Operations: Practices and Pharmacies - Can’t We All Just Get Along?

July 15, 2007

Between big chain pharmacies, mail-order pharmacies, and forgetful patients, practices these days are inundated with prescription paperwork. Rapport with pharmacies may be at an all-time low. Here are some tips for reducing the burden - and improving relations.


U.S. physicians wrote 1.6 billion prescriptions in 2004 - more than five prescriptions for every person alive in America that year, sick or not.

That’s a lot of meds, to be sure. It’s also a lot of time-consuming phone calls and faxes between the pharmacies and your practice, right?

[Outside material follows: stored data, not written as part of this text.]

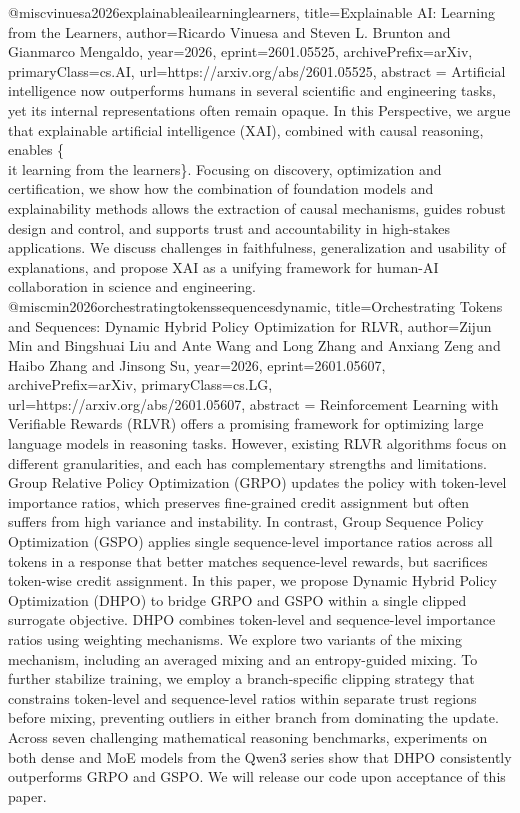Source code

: {}@misc{vinuesa2026explainableailearninglearners,
      title={Explainable AI: Learning from the Learners}, 
      author={Ricardo Vinuesa and Steven L. Brunton and Gianmarco Mengaldo},
      year={2026},
      eprint={2601.05525},
      archivePrefix={arXiv},
      primaryClass={cs.AI},
      url={https://arxiv.org/abs/2601.05525},
      abstract = {Artificial intelligence now outperforms humans in several scientific and engineering tasks, yet its internal representations often remain opaque. In this Perspective, we argue that explainable artificial intelligence (XAI), combined with causal reasoning, enables \{\\it learning from the learners\}. Focusing on discovery, optimization and certification, we show how the combination of foundation models and explainability methods allows the extraction of causal mechanisms, guides robust design and control, and supports trust and accountability in high-stakes applications. We discuss challenges in faithfulness, generalization and usability of explanations, and propose XAI as a unifying framework for human-AI collaboration in science and engineering.}
}@misc{min2026orchestratingtokenssequencesdynamic,
      title={Orchestrating Tokens and Sequences: Dynamic Hybrid Policy Optimization for RLVR}, 
      author={Zijun Min and Bingshuai Liu and Ante Wang and Long Zhang and Anxiang Zeng and Haibo Zhang and Jinsong Su},
      year={2026},
      eprint={2601.05607},
      archivePrefix={arXiv},
      primaryClass={cs.LG},
      url={https://arxiv.org/abs/2601.05607},
      abstract = {Reinforcement Learning with Verifiable Rewards (RLVR) offers a promising framework for optimizing large language models in reasoning tasks. However, existing RLVR algorithms focus on different granularities, and each has complementary strengths and limitations. Group Relative Policy Optimization (GRPO) updates the policy with token-level importance ratios, which preserves fine-grained credit assignment but often suffers from high variance and instability. In contrast, Group Sequence Policy Optimization (GSPO) applies single sequence-level importance ratios across all tokens in a response that better matches sequence-level rewards, but sacrifices token-wise credit assignment. In this paper, we propose Dynamic Hybrid Policy Optimization (DHPO) to bridge GRPO and GSPO within a single clipped surrogate objective. DHPO combines token-level and sequence-level importance ratios using weighting mechanisms. We explore two variants of the mixing mechanism, including an averaged mixing and an entropy-guided mixing. To further stabilize training, we employ a branch-specific clipping strategy that constrains token-level and sequence-level ratios within separate trust regions before mixing, preventing outliers in either branch from dominating the update. Across seven challenging mathematical reasoning benchmarks, experiments on both dense and MoE models from the Qwen3 series show that DHPO consistently outperforms GRPO and GSPO. We will release our code upon acceptance of this paper.}
}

Half of these drug orders require at least one communication between the prescriber and the prescription fulfiller, whether it’s a drugstore, pharmacy, online company, or direct-mail program. Questions about restrictive insurance formularies, nonexistent dosage forms, and indecipherable handwriting, among others, all spur conversations for which you and your staff have little, if any, time. Then there are the endless faxes from pharmacies, alerting you to soon-to-expire patient prescriptions.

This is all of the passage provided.